Aunt Sarah was quiet.
“I don’t understand what that means.”
She turned her head to the door of the room. “Was that your father?”
“I didn’t hear anything.” “It’s your father.”
She got up and went from the room, leaving the door open. I listened to her walking through the long hallway in her house slippers. The door harp sounded. I sat on the edge of her bed,
staring at the partly open door. My mother was away in Manhattan. The apartment was silent now, its corners filled with shadows. I went to the window in Aunt Sarah’s room and peered through the darkness and the snow at the cellarway. The narrow cement walk was lit by a dim bulb; it reminded me of the driveways between many of the cottages in Sea Gate. The dunes the beach the castles the surf the ocean. David Dinn and Kaddish. The two of us together in the waves. The sun and the warm wind and the water. What had Jakob Daw called the years in Vienna with my mother? The dream time. Yes. The dream time.
I said to my mother one night in late January, “Will Papa ever write again?”
She had come into my room while I was reading at my desk and had sat down on the edge of my bed.
“Yes,” she said. “Of course. He has to get well first. What are you reading?”
I showed her the book:
A Christian Child’s Bible.
“Aunt Sarah gave it to me. I like the stories. Abraham and Joseph and Moses. And Sarah and Rebekah and Rachel. I like Rachel. And Mary and the child Jesus.”
“I don’t care for religious books.”
“It’s only stories,” I said.
There was a brief silence.
“Mama, will Uncle Jakob ever write stories again?” “I don’t know.”
“Are you going away again tomorrow to Manhattan?” “Yes.”
“I miss the meetings we used to have. I miss the songs. Where are all the people?”
“The people in Manhattan can’t come here for meetings.”
“Why not?”
“I meet with people in Brooklyn now, Ilana.”
“I don’t understand why—”
“Is this the first book Aunt Sarah has given you?”
“No.

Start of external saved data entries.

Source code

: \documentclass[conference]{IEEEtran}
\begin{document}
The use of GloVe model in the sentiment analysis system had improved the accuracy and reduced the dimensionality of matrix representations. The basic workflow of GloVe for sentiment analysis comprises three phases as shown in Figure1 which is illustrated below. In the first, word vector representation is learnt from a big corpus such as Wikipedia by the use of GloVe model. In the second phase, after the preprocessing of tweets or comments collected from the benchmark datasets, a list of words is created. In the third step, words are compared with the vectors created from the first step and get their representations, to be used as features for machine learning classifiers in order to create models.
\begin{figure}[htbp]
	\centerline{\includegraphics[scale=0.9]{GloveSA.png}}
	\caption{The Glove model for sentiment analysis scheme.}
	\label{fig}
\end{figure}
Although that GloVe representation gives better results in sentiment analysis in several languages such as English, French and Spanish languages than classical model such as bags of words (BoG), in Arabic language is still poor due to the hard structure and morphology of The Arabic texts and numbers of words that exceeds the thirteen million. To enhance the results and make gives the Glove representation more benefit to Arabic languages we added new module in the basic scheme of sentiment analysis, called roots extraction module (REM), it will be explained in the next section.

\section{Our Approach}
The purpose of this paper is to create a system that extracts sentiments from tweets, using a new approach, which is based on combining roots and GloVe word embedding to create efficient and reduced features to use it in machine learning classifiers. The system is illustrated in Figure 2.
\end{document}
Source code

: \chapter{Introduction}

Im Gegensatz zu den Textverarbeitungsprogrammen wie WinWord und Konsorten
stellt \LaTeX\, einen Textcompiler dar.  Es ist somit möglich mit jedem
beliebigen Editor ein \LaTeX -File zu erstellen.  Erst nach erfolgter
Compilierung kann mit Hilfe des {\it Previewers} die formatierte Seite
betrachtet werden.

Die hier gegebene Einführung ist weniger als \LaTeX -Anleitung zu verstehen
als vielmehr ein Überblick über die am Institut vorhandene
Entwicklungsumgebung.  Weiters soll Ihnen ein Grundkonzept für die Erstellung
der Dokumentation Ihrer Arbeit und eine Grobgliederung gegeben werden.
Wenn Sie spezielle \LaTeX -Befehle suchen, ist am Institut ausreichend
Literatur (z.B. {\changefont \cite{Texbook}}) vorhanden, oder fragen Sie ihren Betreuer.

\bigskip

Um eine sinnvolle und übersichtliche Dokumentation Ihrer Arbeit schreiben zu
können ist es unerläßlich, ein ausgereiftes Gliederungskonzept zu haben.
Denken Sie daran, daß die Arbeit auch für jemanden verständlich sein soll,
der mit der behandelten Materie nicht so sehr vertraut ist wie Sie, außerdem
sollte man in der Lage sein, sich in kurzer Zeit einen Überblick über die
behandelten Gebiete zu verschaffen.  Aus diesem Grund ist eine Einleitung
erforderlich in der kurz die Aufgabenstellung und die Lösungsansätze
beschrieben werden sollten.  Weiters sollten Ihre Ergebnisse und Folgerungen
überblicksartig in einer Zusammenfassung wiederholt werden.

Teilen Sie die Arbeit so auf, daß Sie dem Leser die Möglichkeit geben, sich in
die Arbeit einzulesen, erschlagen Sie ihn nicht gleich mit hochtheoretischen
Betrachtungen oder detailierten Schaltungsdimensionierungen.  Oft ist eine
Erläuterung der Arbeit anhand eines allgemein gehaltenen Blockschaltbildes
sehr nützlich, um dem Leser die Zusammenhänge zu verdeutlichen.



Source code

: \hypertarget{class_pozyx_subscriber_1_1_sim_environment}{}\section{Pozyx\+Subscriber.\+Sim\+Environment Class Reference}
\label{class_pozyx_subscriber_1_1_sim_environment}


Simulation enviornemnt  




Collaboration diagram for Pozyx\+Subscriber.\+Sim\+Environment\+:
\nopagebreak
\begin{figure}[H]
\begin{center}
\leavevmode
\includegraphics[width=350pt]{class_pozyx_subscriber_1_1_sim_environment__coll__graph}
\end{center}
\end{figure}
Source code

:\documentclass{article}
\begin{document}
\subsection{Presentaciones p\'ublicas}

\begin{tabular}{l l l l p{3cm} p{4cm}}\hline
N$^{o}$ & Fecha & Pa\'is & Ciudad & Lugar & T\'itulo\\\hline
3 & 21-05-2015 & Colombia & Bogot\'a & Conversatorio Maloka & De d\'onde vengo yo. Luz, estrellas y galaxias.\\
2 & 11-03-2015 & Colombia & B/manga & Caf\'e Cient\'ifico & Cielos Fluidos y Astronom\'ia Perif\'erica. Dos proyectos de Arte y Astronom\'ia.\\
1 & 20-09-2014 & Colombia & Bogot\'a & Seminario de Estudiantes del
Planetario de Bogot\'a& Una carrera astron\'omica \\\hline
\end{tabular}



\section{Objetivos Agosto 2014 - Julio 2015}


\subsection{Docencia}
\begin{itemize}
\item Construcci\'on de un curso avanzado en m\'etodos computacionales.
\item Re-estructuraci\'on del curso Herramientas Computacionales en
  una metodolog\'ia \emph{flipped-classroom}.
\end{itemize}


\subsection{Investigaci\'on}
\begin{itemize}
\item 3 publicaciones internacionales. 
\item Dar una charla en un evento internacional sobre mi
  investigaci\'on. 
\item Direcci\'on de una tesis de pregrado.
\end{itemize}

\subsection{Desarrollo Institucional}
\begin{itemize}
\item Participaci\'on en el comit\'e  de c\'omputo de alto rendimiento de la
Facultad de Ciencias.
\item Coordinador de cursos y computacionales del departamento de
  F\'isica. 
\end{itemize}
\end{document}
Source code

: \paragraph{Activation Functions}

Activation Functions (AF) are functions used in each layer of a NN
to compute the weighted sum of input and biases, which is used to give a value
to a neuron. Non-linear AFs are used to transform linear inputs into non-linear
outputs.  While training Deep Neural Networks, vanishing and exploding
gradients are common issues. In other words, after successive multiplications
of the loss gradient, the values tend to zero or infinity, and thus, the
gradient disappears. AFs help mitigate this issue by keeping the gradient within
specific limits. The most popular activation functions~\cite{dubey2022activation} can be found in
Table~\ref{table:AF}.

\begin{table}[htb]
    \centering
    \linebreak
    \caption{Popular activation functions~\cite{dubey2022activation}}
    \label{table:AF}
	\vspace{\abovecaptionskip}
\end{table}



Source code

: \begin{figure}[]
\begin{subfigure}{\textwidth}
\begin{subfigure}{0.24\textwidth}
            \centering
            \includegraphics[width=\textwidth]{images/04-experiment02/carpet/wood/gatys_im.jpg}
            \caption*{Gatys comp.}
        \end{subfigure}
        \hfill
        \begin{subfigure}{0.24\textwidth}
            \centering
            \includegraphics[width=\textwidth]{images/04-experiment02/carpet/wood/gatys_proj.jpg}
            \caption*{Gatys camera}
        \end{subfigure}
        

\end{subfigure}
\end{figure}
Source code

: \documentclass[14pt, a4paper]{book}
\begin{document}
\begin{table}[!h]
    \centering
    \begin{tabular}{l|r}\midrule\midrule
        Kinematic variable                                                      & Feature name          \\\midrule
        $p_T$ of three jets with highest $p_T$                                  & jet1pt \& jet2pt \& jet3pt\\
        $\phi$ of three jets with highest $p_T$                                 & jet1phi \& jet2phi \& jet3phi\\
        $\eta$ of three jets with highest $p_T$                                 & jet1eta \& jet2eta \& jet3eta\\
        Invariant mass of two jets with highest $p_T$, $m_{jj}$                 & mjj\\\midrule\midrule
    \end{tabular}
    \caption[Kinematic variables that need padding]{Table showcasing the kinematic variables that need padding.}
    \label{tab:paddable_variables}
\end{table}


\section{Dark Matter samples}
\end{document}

There were two others. One was about Christmas in Maine. I liked that one. The other was about Jesus and King Herod and a massacre of little babies when King Herod was told the messiah was born.”
“A massacre?”
“All the Jewish babies were killed. Did you know that? And King Herod was Jewish.”
“So was Jesus.”
“Jesus was Jewish? Aunt Sarah never told me that.”
We were silent a moment. The door harp sounded softly through the hallway. I heard Aunt Sarah’s footsteps. She entered the kitchen. The radio came on to the sounds of laughter. It was the Jack Benny program.
“I don’t like to see you reading Christian books,” my mother said quietly. “Christians once hurt me. I don’t—” She stopped and looked at the window. Falling sleet tapped lightly on the panes.
I stared at her. “Christians hurt you?”
“During the big war. Cossacks and Poles. Christians.” She seemed to shrink into herself, to grow smaller and smaller before my eyes.
“Mama.”
She was silent, lost in her darkness. “Mama.”
She stirred. “It’s a frozen rain,” she said as if to herself, but clearly. “Must we go out in this frozen rain?” “Mama!”
She looked at me. “I’m all right, Ilana.” “It’s only stories, Mama.”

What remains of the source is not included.